I don't have the time either. But if someone else wants to, I'm fine with
that. I was supposed to be done with my eventfs work by December. It's
almost already February. It put me behind so much I worked throughout the
entire time between Christmas and New Years, including the weekends :-p, I
haven't stopped and I'm really starting to feel burnt.

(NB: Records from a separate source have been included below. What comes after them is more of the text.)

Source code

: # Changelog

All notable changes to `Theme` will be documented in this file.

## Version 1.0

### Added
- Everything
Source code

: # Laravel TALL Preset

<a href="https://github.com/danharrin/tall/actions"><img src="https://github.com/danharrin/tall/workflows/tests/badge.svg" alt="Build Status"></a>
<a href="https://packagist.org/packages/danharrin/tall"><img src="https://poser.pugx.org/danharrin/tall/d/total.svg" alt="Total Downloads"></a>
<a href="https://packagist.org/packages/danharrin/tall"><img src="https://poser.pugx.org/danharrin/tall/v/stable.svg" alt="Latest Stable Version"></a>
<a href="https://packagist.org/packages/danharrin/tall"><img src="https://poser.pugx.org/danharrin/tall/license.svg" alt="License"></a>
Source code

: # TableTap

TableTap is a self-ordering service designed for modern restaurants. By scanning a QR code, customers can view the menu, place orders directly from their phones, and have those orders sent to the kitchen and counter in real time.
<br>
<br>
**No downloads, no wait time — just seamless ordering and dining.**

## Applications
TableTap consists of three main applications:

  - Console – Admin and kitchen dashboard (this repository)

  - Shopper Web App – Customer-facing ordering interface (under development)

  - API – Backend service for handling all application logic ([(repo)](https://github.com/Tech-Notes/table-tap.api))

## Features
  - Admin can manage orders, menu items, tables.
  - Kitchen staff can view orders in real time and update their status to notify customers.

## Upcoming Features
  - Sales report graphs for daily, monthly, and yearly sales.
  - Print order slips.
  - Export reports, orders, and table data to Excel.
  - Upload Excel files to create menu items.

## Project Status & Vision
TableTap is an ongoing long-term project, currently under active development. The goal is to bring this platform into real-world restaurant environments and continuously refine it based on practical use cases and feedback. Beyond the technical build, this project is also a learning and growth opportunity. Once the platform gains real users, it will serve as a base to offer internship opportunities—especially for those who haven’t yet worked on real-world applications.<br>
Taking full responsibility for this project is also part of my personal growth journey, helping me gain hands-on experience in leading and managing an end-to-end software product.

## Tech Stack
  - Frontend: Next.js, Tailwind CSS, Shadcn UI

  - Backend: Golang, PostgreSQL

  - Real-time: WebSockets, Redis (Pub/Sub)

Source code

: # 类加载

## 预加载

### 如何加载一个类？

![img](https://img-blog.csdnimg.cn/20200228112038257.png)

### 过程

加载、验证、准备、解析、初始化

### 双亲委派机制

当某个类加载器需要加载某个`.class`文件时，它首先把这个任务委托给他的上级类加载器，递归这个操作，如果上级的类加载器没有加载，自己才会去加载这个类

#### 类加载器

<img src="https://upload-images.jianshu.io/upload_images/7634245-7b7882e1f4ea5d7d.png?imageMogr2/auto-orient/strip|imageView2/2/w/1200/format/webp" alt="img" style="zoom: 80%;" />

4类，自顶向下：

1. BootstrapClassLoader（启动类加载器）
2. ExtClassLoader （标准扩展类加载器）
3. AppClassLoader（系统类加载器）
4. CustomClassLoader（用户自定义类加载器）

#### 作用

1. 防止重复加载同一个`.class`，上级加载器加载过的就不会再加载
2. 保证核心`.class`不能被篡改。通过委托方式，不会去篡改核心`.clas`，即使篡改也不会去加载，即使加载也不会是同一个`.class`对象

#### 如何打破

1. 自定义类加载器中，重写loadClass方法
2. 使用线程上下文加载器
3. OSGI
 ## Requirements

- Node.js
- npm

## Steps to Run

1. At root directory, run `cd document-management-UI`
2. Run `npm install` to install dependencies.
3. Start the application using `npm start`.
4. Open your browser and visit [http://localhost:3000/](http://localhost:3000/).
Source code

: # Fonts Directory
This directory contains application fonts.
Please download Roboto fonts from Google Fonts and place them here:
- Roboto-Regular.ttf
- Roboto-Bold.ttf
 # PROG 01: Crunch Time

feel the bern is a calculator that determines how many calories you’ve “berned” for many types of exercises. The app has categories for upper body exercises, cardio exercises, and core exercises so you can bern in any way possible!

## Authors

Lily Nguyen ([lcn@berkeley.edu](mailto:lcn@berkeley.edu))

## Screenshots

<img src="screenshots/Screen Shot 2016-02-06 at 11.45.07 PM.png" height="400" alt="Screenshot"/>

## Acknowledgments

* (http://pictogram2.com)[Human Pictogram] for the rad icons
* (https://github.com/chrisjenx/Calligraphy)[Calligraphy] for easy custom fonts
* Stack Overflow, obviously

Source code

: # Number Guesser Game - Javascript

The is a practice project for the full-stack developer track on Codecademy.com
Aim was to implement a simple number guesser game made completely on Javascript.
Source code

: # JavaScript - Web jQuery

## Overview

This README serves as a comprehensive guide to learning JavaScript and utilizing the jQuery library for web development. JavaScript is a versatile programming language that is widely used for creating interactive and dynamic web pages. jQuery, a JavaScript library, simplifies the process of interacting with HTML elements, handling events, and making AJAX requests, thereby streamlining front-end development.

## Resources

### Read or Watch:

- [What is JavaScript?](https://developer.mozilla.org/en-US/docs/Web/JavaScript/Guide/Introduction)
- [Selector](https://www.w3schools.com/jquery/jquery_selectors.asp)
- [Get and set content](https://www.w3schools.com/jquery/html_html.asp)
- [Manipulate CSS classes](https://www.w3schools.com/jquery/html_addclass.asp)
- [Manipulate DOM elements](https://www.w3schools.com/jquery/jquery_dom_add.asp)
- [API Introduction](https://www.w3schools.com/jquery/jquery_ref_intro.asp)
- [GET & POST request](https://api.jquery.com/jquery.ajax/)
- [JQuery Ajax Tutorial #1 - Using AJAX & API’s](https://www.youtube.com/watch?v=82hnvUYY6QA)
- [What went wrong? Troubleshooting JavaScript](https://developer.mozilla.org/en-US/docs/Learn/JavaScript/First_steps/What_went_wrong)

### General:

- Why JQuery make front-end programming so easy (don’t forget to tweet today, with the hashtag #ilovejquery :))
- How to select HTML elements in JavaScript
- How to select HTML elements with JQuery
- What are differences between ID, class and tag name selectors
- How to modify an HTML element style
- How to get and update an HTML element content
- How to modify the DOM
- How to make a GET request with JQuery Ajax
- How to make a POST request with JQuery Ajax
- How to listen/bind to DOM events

All I ask is to keep the requirement in eventfs not to allocate anything
for files on creation (see below).

> 
> * It'll get rid of pointless dentry pinning in various places that is
>   currently done in the first place. Instead only a kernfs root and a
>   kernfs node need to be stashed. Dentries and inodes are added
>   on-demand.
> 
> * It'll make _all of_ tracefs capable of on-demand dentry and inode
>   creation.
> 
> * Quoting [1]:
> 
>   > The biggest savings in eventfs is the fact that it has no meta data for
>   > files. All the directories in eventfs has a fixed number of files when they
>   > are created. The creating of a directory passes in an array that has a list
>   > of names and callbacks to call when the file needs to be accessed. Note,
>   > this array is static for all events. That is, there's one array for all
>   > event files, and one array for all event systems, they are not allocated per
>   > directory.  
> 
>   This is all possible with kernfs.

Is it? Let me explain how eventfs files are created, and then you can tell
me how to do this with kernfs. Maybe it is possible.

There's only three types of directories in eventfs.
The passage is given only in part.